My journal pages had been filled, my books read, Facebook updated, and deep thoughts, thought. I missed my friends, especially being surrounded by so many groups of Parisians, who were obviously a) friends and b) having the best times of their lives sitting there, drinking, and laughing in Paris.
Being in Paris “living like a local” for three weeks was fulfilling and wonderful, but I wasn’t local enough to have a set of friends. I loved the city, but it was a bit of torture walking past these living cafes and overflowing bars for this extrovert, whose French is definitely in the beginner stages. Luckily, this state of being was only temporary in Paris. I found several ways to connect with nice, fun people, who in turn, joined me for some nice, fun times in Paris. I didn’t try all the tactics on this list, but do recommend them as friends had recommended them to me.
Dinner at Jim’s
Jim Haynes has been hosting Sunday dinners at his studio/ house in the 14th arrondissement for over 30 years in part because, “I love the randomness. I believe in introducing people to people.” I emailed him two months prior to my desired Sunday and he confirmed my spot almost immediately at that Sunday dinner. He asked me to confirm the day of bringing a suggested donation of 30Euros. On the day of the dinner, he emailed me extremely detailed directions and I found my way to the Alesia Metro stop and the green door of his apartment’s courtyard. Immediately, I met a person from Chicago and we joined in easy conversation. We walked to the entrance together and there was Jim – sitting on a stool, clad in a red apron, and crossing guests name off of a handwritten list.

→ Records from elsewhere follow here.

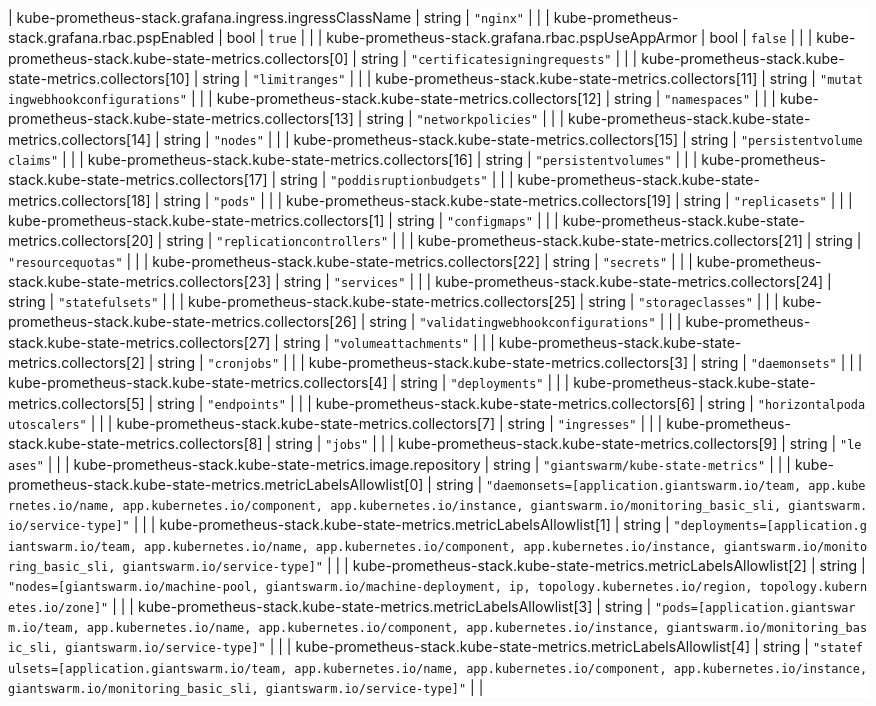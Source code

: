 | kube-prometheus-stack.grafana.ingress.ingressClassName | string | `"nginx"` |  |
| kube-prometheus-stack.grafana.rbac.pspEnabled | bool | `true` |  |
| kube-prometheus-stack.grafana.rbac.pspUseAppArmor | bool | `false` |  |
| kube-prometheus-stack.kube-state-metrics.collectors[0] | string | `"certificatesigningrequests"` |  |
| kube-prometheus-stack.kube-state-metrics.collectors[10] | string | `"limitranges"` |  |
| kube-prometheus-stack.kube-state-metrics.collectors[11] | string | `"mutatingwebhookconfigurations"` |  |
| kube-prometheus-stack.kube-state-metrics.collectors[12] | string | `"namespaces"` |  |
| kube-prometheus-stack.kube-state-metrics.collectors[13] | string | `"networkpolicies"` |  |
| kube-prometheus-stack.kube-state-metrics.collectors[14] | string | `"nodes"` |  |
| kube-prometheus-stack.kube-state-metrics.collectors[15] | string | `"persistentvolumeclaims"` |  |
| kube-prometheus-stack.kube-state-metrics.collectors[16] | string | `"persistentvolumes"` |  |
| kube-prometheus-stack.kube-state-metrics.collectors[17] | string | `"poddisruptionbudgets"` |  |
| kube-prometheus-stack.kube-state-metrics.collectors[18] | string | `"pods"` |  |
| kube-prometheus-stack.kube-state-metrics.collectors[19] | string | `"replicasets"` |  |
| kube-prometheus-stack.kube-state-metrics.collectors[1] | string | `"configmaps"` |  |
| kube-prometheus-stack.kube-state-metrics.collectors[20] | string | `"replicationcontrollers"` |  |
| kube-prometheus-stack.kube-state-metrics.collectors[21] | string | `"resourcequotas"` |  |
| kube-prometheus-stack.kube-state-metrics.collectors[22] | string | `"secrets"` |  |
| kube-prometheus-stack.kube-state-metrics.collectors[23] | string | `"services"` |  |
| kube-prometheus-stack.kube-state-metrics.collectors[24] | string | `"statefulsets"` |  |
| kube-prometheus-stack.kube-state-metrics.collectors[25] | string | `"storageclasses"` |  |
| kube-prometheus-stack.kube-state-metrics.collectors[26] | string | `"validatingwebhookconfigurations"` |  |
| kube-prometheus-stack.kube-state-metrics.collectors[27] | string | `"volumeattachments"` |  |
| kube-prometheus-stack.kube-state-metrics.collectors[2] | string | `"cronjobs"` |  |
| kube-prometheus-stack.kube-state-metrics.collectors[3] | string | `"daemonsets"` |  |
| kube-prometheus-stack.kube-state-metrics.collectors[4] | string | `"deployments"` |  |
| kube-prometheus-stack.kube-state-metrics.collectors[5] | string | `"endpoints"` |  |
| kube-prometheus-stack.kube-state-metrics.collectors[6] | string | `"horizontalpodautoscalers"` |  |
| kube-prometheus-stack.kube-state-metrics.collectors[7] | string | `"ingresses"` |  |
| kube-prometheus-stack.kube-state-metrics.collectors[8] | string | `"jobs"` |  |
| kube-prometheus-stack.kube-state-metrics.collectors[9] | string | `"leases"` |  |
| kube-prometheus-stack.kube-state-metrics.image.repository | string | `"giantswarm/kube-state-metrics"` |  |
| kube-prometheus-stack.kube-state-metrics.metricLabelsAllowlist[0] | string | `"daemonsets=[application.giantswarm.io/team, app.kubernetes.io/name, app.kubernetes.io/component, app.kubernetes.io/instance, giantswarm.io/monitoring_basic_sli, giantswarm.io/service-type]"` |  |
| kube-prometheus-stack.kube-state-metrics.metricLabelsAllowlist[1] | string | `"deployments=[application.giantswarm.io/team, app.kubernetes.io/name, app.kubernetes.io/component, app.kubernetes.io/instance, giantswarm.io/monitoring_basic_sli, giantswarm.io/service-type]"` |  |
| kube-prometheus-stack.kube-state-metrics.metricLabelsAllowlist[2] | string | `"nodes=[giantswarm.io/machine-pool, giantswarm.io/machine-deployment, ip, topology.kubernetes.io/region, topology.kubernetes.io/zone]"` |  |
| kube-prometheus-stack.kube-state-metrics.metricLabelsAllowlist[3] | string | `"pods=[application.giantswarm.io/team, app.kubernetes.io/name, app.kubernetes.io/component, app.kubernetes.io/instance, giantswarm.io/monitoring_basic_sli, giantswarm.io/service-type]"` |  |
| kube-prometheus-stack.kube-state-metrics.metricLabelsAllowlist[4] | string | `"statefulsets=[application.giantswarm.io/team, app.kubernetes.io/name, app.kubernetes.io/component, app.kubernetes.io/instance, giantswarm.io/monitoring_basic_sli, giantswarm.io/service-type]"` |  |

“Gemma meet Skylar!” “Steve and Michelle, meet the other Steve and Michelle!” Jim bellowed as we made our way to him and into the salon. Overall 30 visitors, expats, and locals met and talked over salad, beef bourguignon, and ice cream. When the night wound down at 10:30, I gathered a small crew of American, British, and French people and we went to a nearby bar for beers and to continue the night. It was totally random, fun, and social. Jim’s goal of the evening had been achieved. My new friend Gemma, a Brit, mentioned that she came to Jim’s often to meet people in Paris.
Dinner or Cocktails at Pamela’s Paris Soirees
Pamela has two evening events for those wishing to connect with expats and locals in Paris. I found her events on meetup.com, but unfortunately could not attend when I was there. Skylar, who I had met at Jim’s and we had subsequent coffee together, had been to her Sunday dinner and found it a great way to meet people as well. In a different location every week, Pamela’s goal is to “to bring Americans, expats, hip French and the International Community together in a global meetup, in Paris.” Make sure to RSVP for one of the events to guarantee your spot by emailing email@example.com. Once you RSVP, you will receive her weekly newsletter that describes the details, including the suggested donation of the event.

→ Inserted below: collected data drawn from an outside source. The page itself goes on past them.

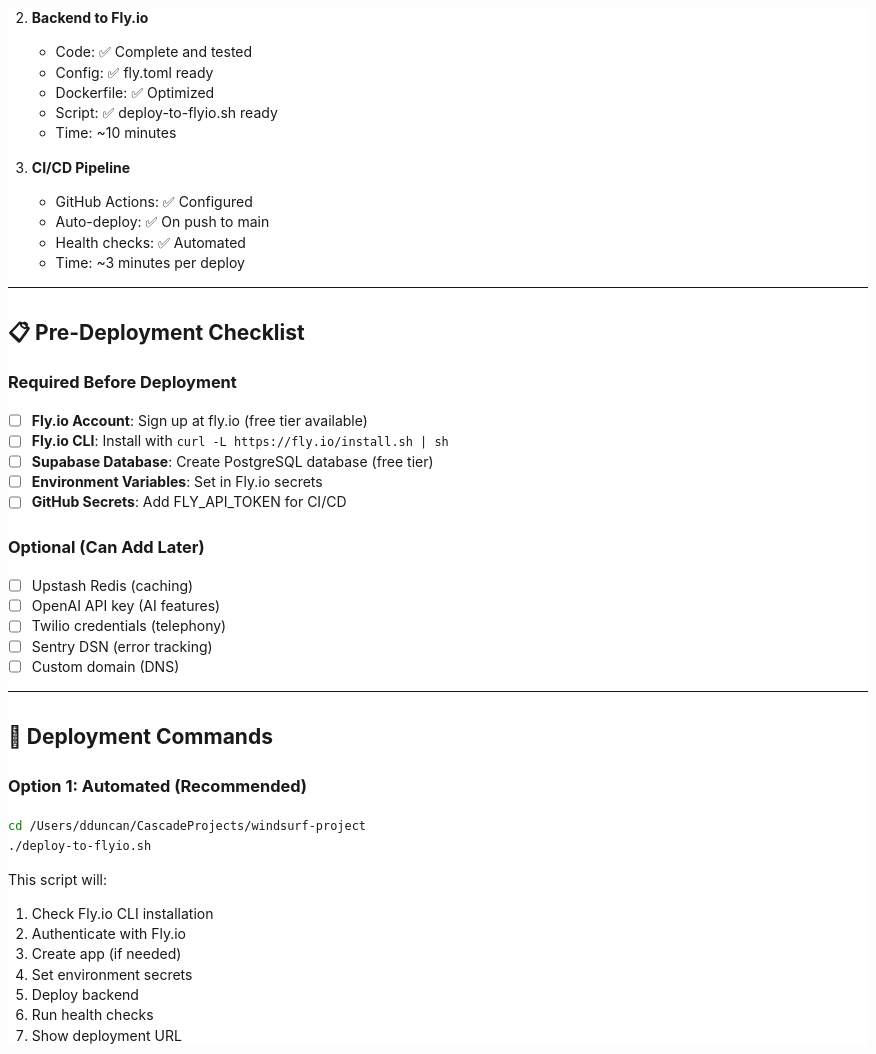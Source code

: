 2. **Backend to Fly.io**
   - Code: ✅ Complete and tested
   - Config: ✅ fly.toml ready
   - Dockerfile: ✅ Optimized
   - Script: ✅ deploy-to-flyio.sh ready
   - Time: ~10 minutes

3. **CI/CD Pipeline**
   - GitHub Actions: ✅ Configured
   - Auto-deploy: ✅ On push to main
   - Health checks: ✅ Automated
   - Time: ~3 minutes per deploy

---

## 📋 Pre-Deployment Checklist

### Required Before Deployment

- [ ] **Fly.io Account**: Sign up at fly.io (free tier available)
- [ ] **Fly.io CLI**: Install with `curl -L https://fly.io/install.sh | sh`
- [ ] **Supabase Database**: Create PostgreSQL database (free tier)
- [ ] **Environment Variables**: Set in Fly.io secrets
- [ ] **GitHub Secrets**: Add FLY_API_TOKEN for CI/CD

### Optional (Can Add Later)

- [ ] Upstash Redis (caching)
- [ ] OpenAI API key (AI features)
- [ ] Twilio credentials (telephony)
- [ ] Sentry DSN (error tracking)
- [ ] Custom domain (DNS)

---

## 🎯 Deployment Commands

### Option 1: Automated (Recommended)

```bash
cd /Users/dduncan/CascadeProjects/windsurf-project
./deploy-to-flyio.sh
```

This script will:
1. Check Fly.io CLI installation
2. Authenticate with Fly.io
3. Create app (if needed)
4. Set environment secrets
5. Deploy backend
6. Run health checks
7. Show deployment URL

Take a Cooking Class or Gourmet Walking Tour
It’s easy to make friends when the topic is food – you have a shared love of something always on the minds of Parisians and visitors. The city hosts several English-speaking cooking classes and walking tours. In a class, you are working towards a common goal and have to come together to problem solve, which leads to sharing the who/what/where/whys of one’s trip. On a walking tour, there are enough pauses during the highlights to ask the same questions and connect on itineraries and restaurant plans. On both, you are all foodies in Paris, and what could be more easy to bond over than how much you love the camembert you just tasted or the macaron you are trying not to screw up?
- Paris by Mouth
- Cook’n with Class (Also mentioned in this NYTimes article on learning how to cook in Paris)
- The International Kitchen – one day cooking classes in Paris
- La Cuisine Paris – Cooking classes and food tours
Attend an Event
It may take a bit of chutzpah to attend a local Parisian even by yourself and then, gasp, talk to strangers. But you’re a traveler! These situations are no different than meeting fellow travelers in a hostel kitchen. Paris is a city that lives its social life out of doors. Attending one of the many cultural events in the city, on any night of the week, can be a conduit to meeting and greeting like-minded locals and visitors.
Here are few of my favorite sources that list events in Paris:
- TimeOut Paris – The guide to “art, culture, and going out” has seasonal listings of all things happening in Paris. The Hot List shows all events for the current week.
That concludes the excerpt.